Si tratta intanto di capire se chi usa la parola la consideri come un’unità fonica compatta o distinta; nel primo caso ci sarebbe un ovvio accento primario su -re-, mentre un accento secondario potrebbe cadere più su ‑pe- che su -al-, per evitare l’accostamento tra una sillaba forte, con accento primario, e una sillaba con accento secondario; si pensi a banalmente con accento secondario su ba- o a naturalmente, con accento secondario su na- o (meno spesso) su -tu-; nel caso in cui le due parole fossero sentite come autonome, imperial andrebbe senz’altro accentato sull’ultima sillaba. Del resto imperial-regio, con il secondo elemento bisillabico e accentato sulla prima sillaba è un’eccezione rispetto alla stragrande maggioranza di composti con il secondo elemento polisillabo, in cui l’accento è ben più distante da quello del primo elemento (in liberàl-democràtico ci sono due sillabe atone tra i due accenti). Fatte queste premesse, ho sentito almeno una volta alla radio pronunciare impèrial-regio e ho il sospetto, ma la ricerca andrebbe approfondita, che questa pronuncia sia modellata su quella inglese di imperial, dove la sillaba accentata non è l’ultima, ma la penultima. Casi simili sono Natural‑Bibo e Ideal Standard, rispettivamente nome commerciale di una linea di prodotti monouso (piatti e posate) in bioplastica riciclabile e nome di una multinazionale specializzata in accessori per il bagno; la sequenza è la stessa: primo elemento apocopato, con accento italiano tendenzialmente sull’ultima sillaba (naturàle, ideàle), e secondo elemento bisillabo piano. Nelle pubblicità radiotelevisive la pronuncia è sempre nàtural-bìbo e ìdeal-stàndard. Non ho mai sentito usare general-generico nel parlato, ma non escludo che circoli la pronuncia gèneral-genèrico; questa eventuale pronuncia potrebbe avvalorare, dal versante prosodico, l’ipotesi di una pressione del modello inglese anche sul versante morfologico.

Nota bibliografica:

  • D’Achille-Grossmann 2009: Paolo D’Achille, Maria Grossmann, Stabilità e instabilità dei composti aggettivo + aggettivo in italiano, in Edoardo Lombardi Vallauri, Lunella Mereu (a cura di), Spazi linguistici. Studi in onore di Raffaele Simone, Roma, Bulzoni, 2009, pp. 143-171.

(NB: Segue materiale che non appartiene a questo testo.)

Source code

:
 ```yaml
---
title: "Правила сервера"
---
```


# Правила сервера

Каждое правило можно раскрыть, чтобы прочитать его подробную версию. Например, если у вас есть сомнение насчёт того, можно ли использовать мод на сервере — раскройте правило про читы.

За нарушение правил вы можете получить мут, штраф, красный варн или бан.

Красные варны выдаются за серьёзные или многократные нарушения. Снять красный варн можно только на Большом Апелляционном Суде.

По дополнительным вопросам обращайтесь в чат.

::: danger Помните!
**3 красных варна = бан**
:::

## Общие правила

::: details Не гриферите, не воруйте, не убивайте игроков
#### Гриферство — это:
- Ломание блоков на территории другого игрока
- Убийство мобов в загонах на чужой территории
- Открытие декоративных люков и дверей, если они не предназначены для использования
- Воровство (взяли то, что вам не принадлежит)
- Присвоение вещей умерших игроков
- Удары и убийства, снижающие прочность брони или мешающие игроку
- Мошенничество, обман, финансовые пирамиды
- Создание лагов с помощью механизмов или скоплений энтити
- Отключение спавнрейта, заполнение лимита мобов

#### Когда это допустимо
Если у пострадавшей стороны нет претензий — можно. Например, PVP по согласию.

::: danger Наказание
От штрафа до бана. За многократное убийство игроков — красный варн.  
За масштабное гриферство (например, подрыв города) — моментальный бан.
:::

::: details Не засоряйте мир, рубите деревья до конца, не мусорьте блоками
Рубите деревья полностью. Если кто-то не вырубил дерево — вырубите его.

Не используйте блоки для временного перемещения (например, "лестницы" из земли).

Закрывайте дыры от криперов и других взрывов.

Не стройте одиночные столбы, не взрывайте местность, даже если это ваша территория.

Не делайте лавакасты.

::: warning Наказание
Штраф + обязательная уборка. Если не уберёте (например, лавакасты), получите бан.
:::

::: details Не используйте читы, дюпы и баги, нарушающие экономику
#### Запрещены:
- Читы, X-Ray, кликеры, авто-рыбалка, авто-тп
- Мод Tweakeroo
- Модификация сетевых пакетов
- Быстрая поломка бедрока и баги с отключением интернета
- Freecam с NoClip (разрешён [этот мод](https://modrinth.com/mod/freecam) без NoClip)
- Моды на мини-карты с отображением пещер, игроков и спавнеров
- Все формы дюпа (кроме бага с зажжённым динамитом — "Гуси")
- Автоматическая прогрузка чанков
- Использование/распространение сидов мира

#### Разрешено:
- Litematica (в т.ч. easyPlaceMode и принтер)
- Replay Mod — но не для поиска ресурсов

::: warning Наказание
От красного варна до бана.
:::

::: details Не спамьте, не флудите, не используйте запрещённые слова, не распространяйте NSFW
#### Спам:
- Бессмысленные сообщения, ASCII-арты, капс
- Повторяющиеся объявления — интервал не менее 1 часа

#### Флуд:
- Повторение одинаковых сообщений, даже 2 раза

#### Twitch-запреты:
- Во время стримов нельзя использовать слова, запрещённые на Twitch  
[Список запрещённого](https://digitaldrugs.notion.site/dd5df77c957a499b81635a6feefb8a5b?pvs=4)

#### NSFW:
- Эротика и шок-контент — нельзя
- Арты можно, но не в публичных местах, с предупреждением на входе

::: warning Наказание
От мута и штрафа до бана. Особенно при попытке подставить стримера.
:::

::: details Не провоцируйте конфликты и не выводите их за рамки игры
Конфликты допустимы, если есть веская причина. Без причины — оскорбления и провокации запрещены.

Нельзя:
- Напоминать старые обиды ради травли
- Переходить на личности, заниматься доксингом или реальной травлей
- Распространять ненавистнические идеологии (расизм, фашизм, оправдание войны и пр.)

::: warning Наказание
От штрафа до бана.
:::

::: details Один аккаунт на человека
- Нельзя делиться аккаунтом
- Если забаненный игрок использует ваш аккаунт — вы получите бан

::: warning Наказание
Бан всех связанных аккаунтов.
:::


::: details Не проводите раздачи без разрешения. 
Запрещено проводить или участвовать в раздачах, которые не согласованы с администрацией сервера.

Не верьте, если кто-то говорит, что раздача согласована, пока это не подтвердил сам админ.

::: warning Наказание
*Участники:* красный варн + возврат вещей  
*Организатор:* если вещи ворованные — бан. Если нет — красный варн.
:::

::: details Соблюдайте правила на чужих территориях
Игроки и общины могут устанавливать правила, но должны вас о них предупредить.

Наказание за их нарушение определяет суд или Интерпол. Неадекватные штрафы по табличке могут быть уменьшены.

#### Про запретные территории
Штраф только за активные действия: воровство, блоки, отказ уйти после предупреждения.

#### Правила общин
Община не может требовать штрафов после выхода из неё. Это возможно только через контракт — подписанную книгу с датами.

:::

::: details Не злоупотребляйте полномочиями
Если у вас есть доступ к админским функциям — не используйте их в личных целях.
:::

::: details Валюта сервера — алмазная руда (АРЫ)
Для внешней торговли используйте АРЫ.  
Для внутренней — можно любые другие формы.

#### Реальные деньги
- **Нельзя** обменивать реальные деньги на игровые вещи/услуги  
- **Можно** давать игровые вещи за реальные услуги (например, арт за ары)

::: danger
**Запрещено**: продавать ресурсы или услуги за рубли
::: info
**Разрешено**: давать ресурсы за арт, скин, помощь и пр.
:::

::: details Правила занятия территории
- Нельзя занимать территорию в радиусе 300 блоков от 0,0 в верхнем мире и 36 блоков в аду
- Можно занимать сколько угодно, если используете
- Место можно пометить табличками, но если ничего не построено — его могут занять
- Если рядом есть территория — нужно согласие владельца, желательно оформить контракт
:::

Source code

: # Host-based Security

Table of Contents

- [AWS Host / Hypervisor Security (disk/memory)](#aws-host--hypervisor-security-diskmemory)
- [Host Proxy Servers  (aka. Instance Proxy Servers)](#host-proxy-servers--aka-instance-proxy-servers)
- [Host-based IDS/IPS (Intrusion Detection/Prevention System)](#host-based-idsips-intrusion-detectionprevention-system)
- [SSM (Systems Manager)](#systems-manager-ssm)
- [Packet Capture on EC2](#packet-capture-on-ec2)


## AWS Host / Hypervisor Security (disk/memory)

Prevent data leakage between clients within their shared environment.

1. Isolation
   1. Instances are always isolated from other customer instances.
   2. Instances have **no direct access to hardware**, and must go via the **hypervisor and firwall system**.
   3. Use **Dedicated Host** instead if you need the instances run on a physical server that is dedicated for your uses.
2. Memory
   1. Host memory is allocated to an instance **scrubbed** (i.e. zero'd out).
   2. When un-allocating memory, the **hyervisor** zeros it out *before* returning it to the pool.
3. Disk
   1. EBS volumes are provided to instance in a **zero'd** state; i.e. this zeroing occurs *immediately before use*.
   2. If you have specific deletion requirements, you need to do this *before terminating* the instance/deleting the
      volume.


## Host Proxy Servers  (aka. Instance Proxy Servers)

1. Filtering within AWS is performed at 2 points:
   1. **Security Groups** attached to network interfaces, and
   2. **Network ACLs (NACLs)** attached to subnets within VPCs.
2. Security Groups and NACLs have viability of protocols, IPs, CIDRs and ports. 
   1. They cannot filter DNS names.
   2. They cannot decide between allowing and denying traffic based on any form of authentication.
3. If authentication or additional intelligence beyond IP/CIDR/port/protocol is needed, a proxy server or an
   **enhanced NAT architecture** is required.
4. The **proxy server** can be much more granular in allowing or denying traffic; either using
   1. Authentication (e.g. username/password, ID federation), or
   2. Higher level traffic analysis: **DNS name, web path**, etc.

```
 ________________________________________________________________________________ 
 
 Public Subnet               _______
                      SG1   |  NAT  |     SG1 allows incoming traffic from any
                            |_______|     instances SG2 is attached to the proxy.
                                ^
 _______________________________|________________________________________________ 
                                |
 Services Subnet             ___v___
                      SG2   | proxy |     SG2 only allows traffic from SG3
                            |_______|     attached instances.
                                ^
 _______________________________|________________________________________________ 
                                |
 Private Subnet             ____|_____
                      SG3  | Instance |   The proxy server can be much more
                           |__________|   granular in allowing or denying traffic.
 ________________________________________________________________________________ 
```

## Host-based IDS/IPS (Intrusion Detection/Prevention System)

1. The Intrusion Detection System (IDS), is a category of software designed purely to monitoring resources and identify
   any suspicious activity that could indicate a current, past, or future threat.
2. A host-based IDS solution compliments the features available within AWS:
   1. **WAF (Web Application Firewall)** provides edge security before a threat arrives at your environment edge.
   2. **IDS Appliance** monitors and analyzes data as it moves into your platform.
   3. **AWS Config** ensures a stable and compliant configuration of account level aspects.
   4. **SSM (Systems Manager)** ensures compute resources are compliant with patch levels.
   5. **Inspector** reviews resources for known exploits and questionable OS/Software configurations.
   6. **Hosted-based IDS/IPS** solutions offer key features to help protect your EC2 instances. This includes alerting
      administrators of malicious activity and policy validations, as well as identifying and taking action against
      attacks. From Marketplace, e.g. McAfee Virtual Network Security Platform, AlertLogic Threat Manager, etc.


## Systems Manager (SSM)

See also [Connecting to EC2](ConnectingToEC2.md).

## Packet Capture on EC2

  • D’Achille-Grossmann 2010: Paolo D’Achille, Maria Grossmann, I composti aggettivo + aggettivo in italiano, in Maria Iliescu, Heidi M. Siller-Runggaldier, Paul Danler (eds.), Actes du XXVe Congrès International de Linguistique et de Philologie Romanes (Innsbruck, 3-8 septembre 2007), 7 voll., Berlin-New York, De Gruyter, 2010, vol. VII, pp. 405-414.
  • Grossmann-Rainer 2009: Maria Grossmann, Franz Rainer, Italian adjective-adjective compounds: between morphology and syntax, in “Rivista di Linguistica”, XXI/1, 2009, pp. 71-96.
  • Micheli 2020: Maria Silvia Micheli, La formazione delle parole. Italiano e altre lingue, Roma, Carocci, 2020.
  • Migliorini 1963: Bruno Migliorini, I prefissoidi (il tipo aeromobile, radiodiffusione), in Id., Saggi sulla lingua italiana del Novecento, Firenze, Sansoni, 1963 [1941], pp. 9-60.
  • Serianni 2015: Luca Serianni, Prima lezione di storia della lingua italiana, Roma-Bari, Laterza, 2015.
  • Thornton 2009: Anna M. Thornton, Italian verb reduplication between syntax and lexicon, in “Rivista di Linguistica”, XXI/1, 2009, pp. 235-261.